The Stonehenge Summer Solstice celebrations, the re-enactment of a ceremony reaching far back into our past, have only recently become popular with large numbers of people and, even now, the atmosphere is far more of a celebration of life than a conventional festival. Its popularity has developed to such an extent, though, that nowadays around 30,000 people can be expected to watch the sun rise over the Heel Stone at about 4.45 am on June 21st each year.
What and Where Is It?
Stonehenge, that gigantic prehistoric calendar that has intrigued and amazed Britons for centuries, is to be found on Salisbury Plain, some two miles west of Amesbury, Wiltshire, at the junction of the A303 and the A344/A360. It is surrounded by 1500 acres of open land. The nearest railway station is at the beautiful cathedral city of Salisbury, just over nine miles away, from where there are Stonehenge Tour buses available to take you to the site.

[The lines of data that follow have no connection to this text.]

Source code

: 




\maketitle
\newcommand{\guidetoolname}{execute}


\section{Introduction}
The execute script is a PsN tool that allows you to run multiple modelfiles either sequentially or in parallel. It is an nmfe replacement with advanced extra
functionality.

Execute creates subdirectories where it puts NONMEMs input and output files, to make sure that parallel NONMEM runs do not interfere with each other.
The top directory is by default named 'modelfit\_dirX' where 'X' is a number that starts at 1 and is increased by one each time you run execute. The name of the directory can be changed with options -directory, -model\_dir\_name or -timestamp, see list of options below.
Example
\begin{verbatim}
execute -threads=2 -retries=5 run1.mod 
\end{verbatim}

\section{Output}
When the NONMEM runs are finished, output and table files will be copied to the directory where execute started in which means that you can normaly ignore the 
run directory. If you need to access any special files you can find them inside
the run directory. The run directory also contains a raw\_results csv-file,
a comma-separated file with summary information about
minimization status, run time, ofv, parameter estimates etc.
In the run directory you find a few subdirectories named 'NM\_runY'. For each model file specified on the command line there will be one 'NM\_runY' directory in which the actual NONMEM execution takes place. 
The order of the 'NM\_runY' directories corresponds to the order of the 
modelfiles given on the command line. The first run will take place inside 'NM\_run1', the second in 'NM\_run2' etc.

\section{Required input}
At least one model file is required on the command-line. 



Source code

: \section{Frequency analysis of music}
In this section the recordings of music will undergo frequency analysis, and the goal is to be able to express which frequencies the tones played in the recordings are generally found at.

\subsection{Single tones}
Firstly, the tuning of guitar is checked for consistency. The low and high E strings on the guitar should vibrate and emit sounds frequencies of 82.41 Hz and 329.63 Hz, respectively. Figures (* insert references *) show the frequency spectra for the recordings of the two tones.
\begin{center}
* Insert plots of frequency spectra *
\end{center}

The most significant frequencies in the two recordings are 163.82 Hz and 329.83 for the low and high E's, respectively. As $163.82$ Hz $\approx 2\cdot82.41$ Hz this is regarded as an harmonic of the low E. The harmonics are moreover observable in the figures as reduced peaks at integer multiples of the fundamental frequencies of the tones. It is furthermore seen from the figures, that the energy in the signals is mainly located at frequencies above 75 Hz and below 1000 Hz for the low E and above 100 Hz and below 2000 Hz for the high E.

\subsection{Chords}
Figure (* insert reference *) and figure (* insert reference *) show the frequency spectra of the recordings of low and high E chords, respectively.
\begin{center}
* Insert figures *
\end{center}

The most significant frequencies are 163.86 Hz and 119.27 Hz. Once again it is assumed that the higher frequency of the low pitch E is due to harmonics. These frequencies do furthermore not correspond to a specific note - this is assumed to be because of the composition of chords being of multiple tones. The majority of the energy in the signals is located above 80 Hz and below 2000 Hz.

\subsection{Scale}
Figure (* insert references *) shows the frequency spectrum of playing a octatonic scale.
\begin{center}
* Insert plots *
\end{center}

The Summer Solstice has long been connected with the Druid religion – they have been celebrating at Stonehenge for 800 years. However, the stones considerably pre-date druidism – no stage of the building being later than about 1200 BC. All that historians really know about the monument is that it was started as a Neolithic construction and has been built and re-built several times; some of the stones being transported by sea from Wales. It is, however, clearly some kind of astronomical computer – midwinter moonrise, as well as midsummer sunrise, falls inside the horseshoe of stones.
By 1900, visitors were causing considerable damage to the stones – indeed two actually were knocked over that year and so, for the first time, the site was fenced in. It was then given to the nation in 1918 and placed under the control of English Heritage in 1984.
It is English Heritage who now allow what they term ‘managed open access’ to Stonehenge for the summer solstice – the only time of the year that visitors can get truly close to the monument.
From the evening before there is likely to be casual musical entertainment from salsa bands and drummers – no amplification is permitted –and there will probably be several food and drink vans on the site. However, the rules strictly forbid camping, dogs (except for guide dogs), fires, fireworks, glass bottles – and definitely no climbing on the stones. English Heritage have a photograph dated 1966 which, quite scarily, shows whole groups of people dancing on top of the stones at that year’s solstice.
Contemporary celebrations are undoubtedly exciting – lots of whooping, cheering, horn blowing and drumming – but are, despite the noise, essentially peaceful occasions, celebrating life. There have been large numbers of police at times, but little trouble and the few arrests have generally been for minor drugs offences. Many of the flamboyantly dressed revellers squeezed among the stones will be on their way to Glastonbury for the festival there and treat the Stonehenge Summer Solstice celebrations as an annual prelude to the event.
Practical Stonehenge Information
The English Heritage website dedicated to Stonehenge gives more information, although not about the summer solstice celebrations themselves. There is not at this time a site dedicated solely to the Summer Solstice festival, although information and photographs can be found on the New Age site. Although an entrance fee to the Stonehenge site is normally applied, the festival has, in recent years, been free of charge.